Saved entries
------------------------------------
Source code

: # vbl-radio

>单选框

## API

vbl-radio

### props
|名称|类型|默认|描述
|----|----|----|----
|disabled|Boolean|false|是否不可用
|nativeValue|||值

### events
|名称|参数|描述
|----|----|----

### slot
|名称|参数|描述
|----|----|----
------------------------------------
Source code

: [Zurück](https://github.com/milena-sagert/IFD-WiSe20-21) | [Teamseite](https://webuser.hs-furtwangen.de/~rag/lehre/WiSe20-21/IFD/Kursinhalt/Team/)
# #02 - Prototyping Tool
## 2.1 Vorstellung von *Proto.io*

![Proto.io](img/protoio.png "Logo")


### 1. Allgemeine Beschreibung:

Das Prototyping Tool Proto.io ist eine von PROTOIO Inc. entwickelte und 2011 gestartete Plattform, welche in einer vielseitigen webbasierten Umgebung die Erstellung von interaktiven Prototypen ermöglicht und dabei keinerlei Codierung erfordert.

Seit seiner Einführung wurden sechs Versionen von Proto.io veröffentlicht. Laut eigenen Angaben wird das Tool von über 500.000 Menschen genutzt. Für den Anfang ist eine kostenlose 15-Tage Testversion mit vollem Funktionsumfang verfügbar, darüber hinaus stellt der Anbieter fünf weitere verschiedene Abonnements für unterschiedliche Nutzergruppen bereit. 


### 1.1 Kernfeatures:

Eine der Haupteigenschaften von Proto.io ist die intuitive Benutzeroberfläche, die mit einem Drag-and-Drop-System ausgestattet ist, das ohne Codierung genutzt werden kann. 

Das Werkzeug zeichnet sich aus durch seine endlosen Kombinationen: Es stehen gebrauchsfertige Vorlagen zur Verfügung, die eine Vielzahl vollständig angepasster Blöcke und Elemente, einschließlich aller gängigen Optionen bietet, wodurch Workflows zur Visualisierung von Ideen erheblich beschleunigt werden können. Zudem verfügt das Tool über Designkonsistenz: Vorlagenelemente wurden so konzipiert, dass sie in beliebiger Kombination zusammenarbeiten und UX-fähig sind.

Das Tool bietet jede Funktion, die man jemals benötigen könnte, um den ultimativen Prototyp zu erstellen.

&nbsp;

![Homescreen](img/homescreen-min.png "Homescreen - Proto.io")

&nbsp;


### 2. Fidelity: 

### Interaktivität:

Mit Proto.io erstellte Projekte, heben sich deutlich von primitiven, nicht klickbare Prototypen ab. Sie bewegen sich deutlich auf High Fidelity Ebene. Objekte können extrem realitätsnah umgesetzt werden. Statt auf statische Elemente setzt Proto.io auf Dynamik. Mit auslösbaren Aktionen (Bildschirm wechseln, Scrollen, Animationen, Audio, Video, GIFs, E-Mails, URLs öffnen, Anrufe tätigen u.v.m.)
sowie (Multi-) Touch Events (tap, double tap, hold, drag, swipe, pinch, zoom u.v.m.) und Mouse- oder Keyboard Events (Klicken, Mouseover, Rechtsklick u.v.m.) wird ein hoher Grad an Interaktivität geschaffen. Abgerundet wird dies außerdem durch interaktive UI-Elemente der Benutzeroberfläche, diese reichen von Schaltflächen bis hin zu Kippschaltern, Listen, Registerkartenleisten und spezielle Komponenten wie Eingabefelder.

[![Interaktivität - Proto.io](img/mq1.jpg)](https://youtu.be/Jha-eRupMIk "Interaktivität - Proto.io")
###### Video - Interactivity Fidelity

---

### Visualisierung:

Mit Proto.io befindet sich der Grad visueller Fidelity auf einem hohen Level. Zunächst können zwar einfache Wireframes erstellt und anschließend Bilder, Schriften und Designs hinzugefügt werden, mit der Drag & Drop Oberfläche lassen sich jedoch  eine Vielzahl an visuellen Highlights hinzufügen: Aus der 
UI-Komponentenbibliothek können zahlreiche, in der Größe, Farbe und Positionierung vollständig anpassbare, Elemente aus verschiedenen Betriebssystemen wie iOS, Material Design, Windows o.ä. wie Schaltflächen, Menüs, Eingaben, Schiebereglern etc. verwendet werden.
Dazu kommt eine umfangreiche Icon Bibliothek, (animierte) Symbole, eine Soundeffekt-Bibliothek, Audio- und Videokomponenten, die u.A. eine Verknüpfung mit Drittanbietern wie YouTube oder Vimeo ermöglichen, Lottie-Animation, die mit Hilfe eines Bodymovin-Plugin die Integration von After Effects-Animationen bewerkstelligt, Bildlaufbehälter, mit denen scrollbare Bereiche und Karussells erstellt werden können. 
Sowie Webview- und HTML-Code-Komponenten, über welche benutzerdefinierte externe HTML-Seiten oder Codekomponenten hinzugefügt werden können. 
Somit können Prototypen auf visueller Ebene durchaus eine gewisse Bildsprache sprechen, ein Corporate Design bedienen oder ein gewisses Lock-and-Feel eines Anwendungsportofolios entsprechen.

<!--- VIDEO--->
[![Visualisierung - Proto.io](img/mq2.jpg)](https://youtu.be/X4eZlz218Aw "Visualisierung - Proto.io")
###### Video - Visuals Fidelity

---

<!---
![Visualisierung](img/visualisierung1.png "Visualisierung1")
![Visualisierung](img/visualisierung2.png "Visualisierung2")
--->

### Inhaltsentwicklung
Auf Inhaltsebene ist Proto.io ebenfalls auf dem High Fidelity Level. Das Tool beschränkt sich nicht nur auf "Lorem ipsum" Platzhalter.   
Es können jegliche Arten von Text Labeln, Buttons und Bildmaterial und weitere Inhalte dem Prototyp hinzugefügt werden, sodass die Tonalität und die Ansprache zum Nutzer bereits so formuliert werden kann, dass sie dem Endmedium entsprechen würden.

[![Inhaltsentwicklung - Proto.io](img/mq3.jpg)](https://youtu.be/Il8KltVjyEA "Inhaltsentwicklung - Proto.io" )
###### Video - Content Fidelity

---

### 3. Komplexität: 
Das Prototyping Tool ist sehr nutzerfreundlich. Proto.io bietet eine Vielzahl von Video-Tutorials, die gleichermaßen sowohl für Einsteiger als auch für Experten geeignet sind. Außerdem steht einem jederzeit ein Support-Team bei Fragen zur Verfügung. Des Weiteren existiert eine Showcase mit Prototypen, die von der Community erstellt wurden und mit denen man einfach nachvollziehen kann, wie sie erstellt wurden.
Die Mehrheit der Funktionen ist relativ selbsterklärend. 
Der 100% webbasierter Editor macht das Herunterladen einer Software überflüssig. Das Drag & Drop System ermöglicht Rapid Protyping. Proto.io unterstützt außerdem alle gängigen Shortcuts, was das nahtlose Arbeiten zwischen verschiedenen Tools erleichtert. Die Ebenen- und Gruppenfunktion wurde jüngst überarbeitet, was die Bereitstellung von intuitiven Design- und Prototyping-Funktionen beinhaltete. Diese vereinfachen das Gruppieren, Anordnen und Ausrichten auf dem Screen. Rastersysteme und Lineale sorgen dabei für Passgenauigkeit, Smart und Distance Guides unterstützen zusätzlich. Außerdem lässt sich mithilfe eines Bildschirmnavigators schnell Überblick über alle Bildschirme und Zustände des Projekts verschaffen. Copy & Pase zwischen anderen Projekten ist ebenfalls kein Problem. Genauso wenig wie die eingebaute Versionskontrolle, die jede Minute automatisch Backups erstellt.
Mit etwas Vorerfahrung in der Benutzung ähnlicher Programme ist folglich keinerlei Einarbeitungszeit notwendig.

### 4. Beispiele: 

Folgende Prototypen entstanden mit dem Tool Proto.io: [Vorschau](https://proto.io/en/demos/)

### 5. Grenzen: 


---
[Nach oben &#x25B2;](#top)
------------------------------------
◆ **DESCRIPTION OF THE TASK**: Among the lines above, which ones hold the string "ebenfalls"? Show them.

◆ **RESPONSE BELOW**:
Auf Inhaltsebene ist Proto.io ebenfalls auf dem High Fidelity Level. Das Tool beschränkt sich nicht nur auf "Lorem ipsum" Platzhalter.   
Der 100% webbasierter Editor macht das Herunterladen einer Software überflüssig. Das Drag & Drop System ermöglicht Rapid Protyping. Proto.io unterstützt außerdem alle gängigen Shortcuts, was das nahtlose Arbeiten zwischen verschiedenen Tools erleichtert. Die Ebenen- und Gruppenfunktion wurde jüngst überarbeitet, was die Bereitstellung von intuitiven Design- und Prototyping-Funktionen beinhaltete. Diese vereinfachen das Gruppieren, Anordnen und Ausrichten auf dem Screen. Rastersysteme und Lineale sorgen dabei für Passgenauigkeit, Smart und Distance Guides unterstützen zusätzlich. Außerdem lässt sich mithilfe eines Bildschirmnavigators schnell Überblick über alle Bildschirme und Zustände des Projekts verschaffen. Copy & Pase zwischen anderen Projekten ist ebenfalls kein Problem. Genauso wenig wie die eingebaute Versionskontrolle, die jede Minute automatisch Backups erstellt.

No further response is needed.